R – I meno costosi sono dati dagli impianti basati su sensori inerziali o di urto.  In sintesi il loro meccanismo é questo : una sfera di metallo si appoggia a dei contatti dorati, chiudendo così il circuito elettrico. Quando una vibrazione ( conseguente a un urto o a una pressione) provoca il distacco della sfera da uno dei contatti, il circuito si interrompe e scatta l’allarme . I sensori inerziali  vanno applicati naturalmente  alle porte e, se del caso,  alle finestre, e hanno di bello che possono essere attivati anche quando i proprietari sono in casa.

D. Passiamo ai dispositivi più sofisticati .
R – Più sofisticati sono i dispositivi di tipo volumetrico ( detti così perché presidiano un “volume” : una stanza, un corridoio….) . Basandosi su un principio affine a quello del radar o del somnar, captano i movimenti avvenuti dentro il “volume” protetto.

D – Abbiamo visto così i vari sistemi di captazione di un’intrusione.

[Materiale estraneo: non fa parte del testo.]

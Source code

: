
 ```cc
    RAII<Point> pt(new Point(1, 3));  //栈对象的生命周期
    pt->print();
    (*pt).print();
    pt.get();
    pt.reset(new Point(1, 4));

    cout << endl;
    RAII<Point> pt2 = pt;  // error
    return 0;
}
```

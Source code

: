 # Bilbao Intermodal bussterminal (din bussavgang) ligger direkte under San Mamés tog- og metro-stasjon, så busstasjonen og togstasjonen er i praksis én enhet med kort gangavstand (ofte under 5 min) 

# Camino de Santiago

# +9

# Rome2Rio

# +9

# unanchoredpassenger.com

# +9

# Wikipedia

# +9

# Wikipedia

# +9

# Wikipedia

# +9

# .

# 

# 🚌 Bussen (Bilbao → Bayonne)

Ma a nulla ciò servirebbe se l’intrusione captata non fosse poi segnalata a chi di dovere. Che sistemi di segnalazione vi sono ?
R –  Anche qui ve ne sono vari tipi : alcuni sono solo ottici, altri solo acustici, altri ancora solo telefonici. Nei sistemi più avanzati tali modalità di segnalazione si sommano.

D – La sirena bitonale con lampeggiatore, che si vede all’esterno di tante abitazione é efficace ?
R – Certamente un’efficacia ce l’ha . Ma proprio la sua diffusione ( dovuta al suo basso costo ) ha finito per ridurla. Chi la sente, o la confonde con il suono dell’antifurto acustico di un’auto o pensa a uno dei tanti falsi allarmi e… non interviene.  Aggiungi che non é sempre facile, sentito l’allarme, individuare la sua fonte : la casa da cui parte. Aggiungi ancora che – in forza di una norma CEI – il suono della sirena deve avere una durata limitata : non più di tre minuti.

D – E allora ?
R.-  Allora  i sistemi più evoluti, anche se naturalmente più costosi, quando registrano un tentativo di intrusione, oltre ai segnali acustici attivano un teleallarme , cioé inviano  una segnalazione  al proprietario ( di solito, al suo cellulare ) o a un Istituto di vigilanza privata o a una Centrale operativa delle forze di polizia ( 112 e 113 ). Chiaro che l’Istituto di vigilanza si fa pagare.

I lettori desiderosi di approfondire l’argomento possono utilmente consultare il bel libro di  Pierpaolo Martucci e Stefano Lupi, dal titolo “Prevenire, tutelarsi, difendersi”.